The senator goes on to say that in order to be a political leader on the world stage, politics in the United States must first be repaired. He also calls on Trump to "inspire and unite us."

"It includes political parties promoting policies that strengthen us rather than promote tribalism by exploiting fear and resentment. Our leaders must defend our vital institutions despite their inevitable failings: a free press, the rule of law, strong churches, and responsible corporations and unions, Romney said.

"The world needs American leadership, and it is in America’s interest to provide it. A world led by authoritarian regimes is a world — and an America — with less prosperity, less freedom, less peace."

Romney frequently criticized Trump in the run-up to the 2016 election, and has remained vocal about his discontent with some of the president's behavior and policies since Trump entered the White House.

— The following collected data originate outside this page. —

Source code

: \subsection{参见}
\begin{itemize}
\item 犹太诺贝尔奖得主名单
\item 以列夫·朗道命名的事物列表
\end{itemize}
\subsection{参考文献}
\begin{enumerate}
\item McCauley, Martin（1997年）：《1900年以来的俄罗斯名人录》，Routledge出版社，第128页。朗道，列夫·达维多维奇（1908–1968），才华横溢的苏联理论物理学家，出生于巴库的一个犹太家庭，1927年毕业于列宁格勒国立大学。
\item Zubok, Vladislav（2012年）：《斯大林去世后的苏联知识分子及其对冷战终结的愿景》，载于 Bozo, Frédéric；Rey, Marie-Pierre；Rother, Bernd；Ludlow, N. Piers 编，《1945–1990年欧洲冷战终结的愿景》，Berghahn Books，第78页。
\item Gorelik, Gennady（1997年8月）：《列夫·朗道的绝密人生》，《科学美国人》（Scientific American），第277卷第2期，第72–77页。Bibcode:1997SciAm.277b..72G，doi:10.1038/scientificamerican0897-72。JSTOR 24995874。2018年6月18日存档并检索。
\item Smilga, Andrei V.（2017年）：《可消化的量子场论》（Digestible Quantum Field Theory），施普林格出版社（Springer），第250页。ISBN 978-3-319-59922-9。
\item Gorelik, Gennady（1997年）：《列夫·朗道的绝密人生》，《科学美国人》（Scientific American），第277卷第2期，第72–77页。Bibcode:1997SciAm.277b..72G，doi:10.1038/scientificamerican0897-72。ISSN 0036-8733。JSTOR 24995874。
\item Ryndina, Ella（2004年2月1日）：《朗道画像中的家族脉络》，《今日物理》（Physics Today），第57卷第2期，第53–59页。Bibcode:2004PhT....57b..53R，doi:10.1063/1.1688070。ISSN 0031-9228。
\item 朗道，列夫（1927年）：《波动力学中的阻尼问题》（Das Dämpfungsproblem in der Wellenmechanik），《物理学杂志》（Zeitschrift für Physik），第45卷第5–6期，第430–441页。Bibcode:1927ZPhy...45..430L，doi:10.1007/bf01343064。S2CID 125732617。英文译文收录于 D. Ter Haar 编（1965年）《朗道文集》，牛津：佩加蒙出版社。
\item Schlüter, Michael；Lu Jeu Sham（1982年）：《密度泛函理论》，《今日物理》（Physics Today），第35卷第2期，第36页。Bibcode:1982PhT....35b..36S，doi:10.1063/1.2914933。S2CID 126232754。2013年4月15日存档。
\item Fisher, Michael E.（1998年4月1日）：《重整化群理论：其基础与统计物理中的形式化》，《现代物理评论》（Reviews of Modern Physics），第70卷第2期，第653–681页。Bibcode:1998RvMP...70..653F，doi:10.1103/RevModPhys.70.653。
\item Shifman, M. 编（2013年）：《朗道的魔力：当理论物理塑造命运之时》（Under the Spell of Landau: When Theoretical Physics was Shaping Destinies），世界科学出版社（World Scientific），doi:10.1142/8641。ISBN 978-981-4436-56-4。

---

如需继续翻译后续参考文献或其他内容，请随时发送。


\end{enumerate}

In response to the op-ed, Trump's 2020 campaign manager Brad Parscale responded on Twitter, writing, "The truth is @MittRomney lacked the ability to save this nation. @realDonaldTrump has saved it. Jealously is a drink best served warm and Romney just proved it. So sad, I wish everyone had the courage @realDonaldTrump had.”

Romney served as the governor of Massachusetts from 2003 to 2007 and was the Republican nominee for president in 2012.